▸ EXERCISE REQUIREMENTS:
Without altering anything, repeat each of the records.
##############################
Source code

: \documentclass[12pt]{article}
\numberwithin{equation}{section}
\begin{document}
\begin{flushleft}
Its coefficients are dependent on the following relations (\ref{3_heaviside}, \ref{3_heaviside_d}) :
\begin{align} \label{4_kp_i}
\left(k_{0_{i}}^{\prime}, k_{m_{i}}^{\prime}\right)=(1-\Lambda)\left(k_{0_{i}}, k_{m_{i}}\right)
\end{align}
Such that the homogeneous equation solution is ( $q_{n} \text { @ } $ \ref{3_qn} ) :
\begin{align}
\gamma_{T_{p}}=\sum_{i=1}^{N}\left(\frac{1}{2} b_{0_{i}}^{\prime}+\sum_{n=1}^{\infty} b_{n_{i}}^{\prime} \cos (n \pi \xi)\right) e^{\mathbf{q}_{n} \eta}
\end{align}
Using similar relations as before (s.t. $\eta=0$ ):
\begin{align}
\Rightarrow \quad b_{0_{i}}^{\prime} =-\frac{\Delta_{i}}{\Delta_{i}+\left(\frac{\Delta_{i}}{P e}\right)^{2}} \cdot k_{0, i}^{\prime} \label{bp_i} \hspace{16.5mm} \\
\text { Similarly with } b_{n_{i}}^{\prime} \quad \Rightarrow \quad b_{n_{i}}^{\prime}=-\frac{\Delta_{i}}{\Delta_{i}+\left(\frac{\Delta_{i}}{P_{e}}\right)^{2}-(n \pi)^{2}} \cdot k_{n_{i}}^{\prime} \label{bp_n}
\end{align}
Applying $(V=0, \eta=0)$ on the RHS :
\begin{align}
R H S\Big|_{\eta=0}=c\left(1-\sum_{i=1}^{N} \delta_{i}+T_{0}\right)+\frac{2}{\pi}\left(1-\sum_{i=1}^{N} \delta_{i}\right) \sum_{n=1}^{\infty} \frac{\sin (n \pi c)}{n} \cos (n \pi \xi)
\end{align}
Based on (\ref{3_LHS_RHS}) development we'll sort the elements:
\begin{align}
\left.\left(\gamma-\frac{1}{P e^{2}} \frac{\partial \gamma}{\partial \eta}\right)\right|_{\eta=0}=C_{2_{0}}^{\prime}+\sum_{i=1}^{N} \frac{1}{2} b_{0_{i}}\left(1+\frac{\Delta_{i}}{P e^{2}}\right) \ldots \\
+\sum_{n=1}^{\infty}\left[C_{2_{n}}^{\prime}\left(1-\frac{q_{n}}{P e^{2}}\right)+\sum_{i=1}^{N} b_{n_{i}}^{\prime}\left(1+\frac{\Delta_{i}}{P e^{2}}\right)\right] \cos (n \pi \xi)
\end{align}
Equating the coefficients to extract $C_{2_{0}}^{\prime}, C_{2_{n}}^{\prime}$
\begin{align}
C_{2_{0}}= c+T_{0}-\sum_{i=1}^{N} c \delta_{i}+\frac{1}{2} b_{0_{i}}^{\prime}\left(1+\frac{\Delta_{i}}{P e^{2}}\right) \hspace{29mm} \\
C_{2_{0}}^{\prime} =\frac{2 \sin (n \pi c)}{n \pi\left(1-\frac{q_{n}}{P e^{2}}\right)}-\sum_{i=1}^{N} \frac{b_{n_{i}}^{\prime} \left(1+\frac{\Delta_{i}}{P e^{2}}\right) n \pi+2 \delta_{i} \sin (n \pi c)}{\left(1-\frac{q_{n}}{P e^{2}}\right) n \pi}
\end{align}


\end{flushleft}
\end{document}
##############################
▸ TASK OUTPUT:
Source code

: \documentclass[12pt]{article}
\numberwithin{equation}{section}
\begin{document}
\begin{flushleft}
Its coefficients are dependent on the following relations (\ref{3_heaviside}, \ref{3_heaviside_d}) :
\begin{align} \label{4_kp_i}
\left(k_{0_{i}}^{\prime}, k_{m_{i}}^{\prime}\right)=(1-\Lambda)\left(k_{0_{i}}, k_{m_{i}}\right)
\end{align}
Such that the homogeneous equation solution is ( $q_{n} \text { @ } $ \ref{3_qn} ) :
\begin{align}
\gamma_{T_{p}}=\sum_{i=1}^{N}\left(\frac{1}{2} b_{0_{i}}^{\prime}+\sum_{n=1}^{\infty} b_{n_{i}}^{\prime} \cos (n \pi \xi)\right) e^{\mathbf{q}_{n} \eta}
\end{align}
Using similar relations as before (s.t. $\eta=0$ ):
\begin{align}
\Rightarrow \quad b_{0_{i}}^{\prime} =-\frac{\Delta_{i}}{\Delta_{i}+\left(\frac{\Delta_{i}}{P e}\right)^{2}} \cdot k_{0, i}^{\prime} \label{bp_i} \hspace{16.5mm} \\
\text { Similarly with } b_{n_{i}}^{\prime} \quad \Rightarrow \quad b_{n_{i}}^{\prime}=-\frac{\Delta_{i}}{\Delta_{i}+\left(\frac{\Delta_{i}}{P_{e}}\right)^{2}-(n \pi)^{2}} \cdot k_{n_{i}}^{\prime} \label{bp_n}
\end{align}
Applying $(V=0, \eta=0)$ on the RHS :
\begin{align}
R H S\Big|_{\eta=0}=c\left(1-\sum_{i=1}^{N} \delta_{i}+T_{0}\right)+\frac{2}{\pi}\left(1-\sum_{i=1}^{N} \delta_{i}\right) \sum_{n=1}^{\infty} \frac{\sin (n \pi c)}{n} \cos (n \pi \xi)
\end{align}
Based on (\ref{3_LHS_RHS}) development we'll sort the elements:
\begin{align}
\left.\left(\gamma-\frac{1}{P e^{2}} \frac{\partial \gamma}{\partial \eta}\right)\right|_{\eta=0}=C_{2_{0}}^{\prime}+\sum_{i=1}^{N} \frac{1}{2} b_{0_{i}}\left(1+\frac{\Delta_{i}}{P e^{2}}\right) \ldots \\
+\sum_{n=1}^{\infty}\left[C_{2_{n}}^{\prime}\left(1-\frac{q_{n}}{P e^{2}}\right)+\sum_{i=1}^{N} b_{n_{i}}^{\prime}\left(1+\frac{\Delta_{i}}{P e^{2}}\right)\right] \cos (n \pi \xi)
\end{align}
Equating the coefficients to extract $C_{2_{0}}^{\prime}, C_{2_{n}}^{\prime}$
\begin{align}
C_{2_{0}}= c+T_{0}-\sum_{i=1}^{N} c \delta_{i}+\frac{1}{2} b_{0_{i}}^{\prime}\left(1+\frac{\Delta_{i}}{P e^{2}}\right) \hspace{29mm} \\
C_{2_{0}}^{\prime} =\frac{2 \sin (n \pi c)}{n \pi\left(1-\frac{q_{n}}{P e^{2}}\right)}-\sum_{i=1}^{N} \frac{b_{n_{i}}^{\prime} \left(1+\frac{\Delta_{i}}{P e^{2}}\right) n \pi+2 \delta_{i} \sin (n \pi c)}{\left(1-\frac{q_{n}}{P e^{2}}\right) n \pi}
\end{align}


\end{flushleft}
\end{document}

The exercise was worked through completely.